CIF data-based synthesis: variable ordering may be slow

I applied data-based synthesis to the following CIF model anonymous.cif, and noticed that it takes ~8 minutes before synthesis even start with reachability computations. I looked a bit deeper, and found that the bottleneck is in VarOrderHelper#createGraph, in particular in the three nested for-loops at the top of that method to populate Map<Pair<Integer, Integer>, Integer> graphEdges. By default data-based synthesis executes createGraph four times, and the times it took to populate graphEdges is:

  • First: 88931.2296ms
  • Second: 137134.374ms
  • Third: 88294.367101ms
  • Fourth: 142364.6363ms

I looked further into why this takes so long. It seems that graphEdges.merge(pair(i, j), 1, (a, b) -> a + b) uses the hash function of pair(i, j) internally, to efficiently store the keys of the mapping. And the type of keys is Pair<Integer, Integer>. Now it seems that Pair#hashCode has a very poor hash distribution when dealing with Integers, since their hash values are the integer values themselves. As a result, graphEdges.merge has to deal with many hash collisions, which means that it effectively becomes a linear-time operation instead of a contant-time one. (Other map operations, like put, would have the same problem.)

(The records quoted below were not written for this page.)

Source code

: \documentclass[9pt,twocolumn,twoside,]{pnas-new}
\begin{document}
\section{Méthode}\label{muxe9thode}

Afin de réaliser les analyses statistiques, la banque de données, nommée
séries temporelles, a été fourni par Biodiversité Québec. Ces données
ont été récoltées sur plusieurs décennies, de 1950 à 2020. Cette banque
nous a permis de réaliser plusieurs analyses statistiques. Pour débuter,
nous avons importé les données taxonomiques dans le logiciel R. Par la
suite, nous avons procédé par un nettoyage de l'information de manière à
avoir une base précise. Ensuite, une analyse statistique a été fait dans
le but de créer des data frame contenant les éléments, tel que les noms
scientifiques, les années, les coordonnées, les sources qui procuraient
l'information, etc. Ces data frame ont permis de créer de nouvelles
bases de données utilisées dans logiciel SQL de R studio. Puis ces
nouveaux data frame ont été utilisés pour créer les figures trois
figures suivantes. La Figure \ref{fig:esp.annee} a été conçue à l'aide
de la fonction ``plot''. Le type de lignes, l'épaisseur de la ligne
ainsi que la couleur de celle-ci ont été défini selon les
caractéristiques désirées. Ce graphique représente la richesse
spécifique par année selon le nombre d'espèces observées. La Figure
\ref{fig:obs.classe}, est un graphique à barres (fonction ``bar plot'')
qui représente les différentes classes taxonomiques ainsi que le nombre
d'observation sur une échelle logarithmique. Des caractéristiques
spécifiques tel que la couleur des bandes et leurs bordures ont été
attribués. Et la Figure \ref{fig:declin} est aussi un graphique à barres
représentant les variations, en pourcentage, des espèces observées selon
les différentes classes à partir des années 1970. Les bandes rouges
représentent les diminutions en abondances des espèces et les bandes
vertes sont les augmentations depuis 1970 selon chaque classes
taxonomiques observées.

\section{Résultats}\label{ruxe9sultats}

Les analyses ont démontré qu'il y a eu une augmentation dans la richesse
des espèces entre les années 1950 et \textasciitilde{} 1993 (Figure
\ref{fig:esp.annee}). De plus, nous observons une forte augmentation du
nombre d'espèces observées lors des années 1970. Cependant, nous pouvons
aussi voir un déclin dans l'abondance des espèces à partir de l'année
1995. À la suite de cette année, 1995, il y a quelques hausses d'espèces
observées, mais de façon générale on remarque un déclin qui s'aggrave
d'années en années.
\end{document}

A solution could be to improve Pair#hashCode. I changed it to:

@Override
public int hashCode() {
    long bits = Objects.hashCode(left);
    bits ^= (long)Objects.hashCode(right) * 31;
    return (((int)bits) ^ ((int)(bits >> 32)));
}

which I adapted from java.awt.geom.Point2D#hashCode. With that, the times it took to populate graphEdges became:

  • First: 8165.9029ms
  • Second: 8903.2127ms
  • Third: 8521.618201ms
  • Fourth: 9969.175401ms

Which is a 10x improvement for this example. Another solution would be to not use Pair<Integer, Integer> for the keys, but some other, locally-defined data type with a good hash function.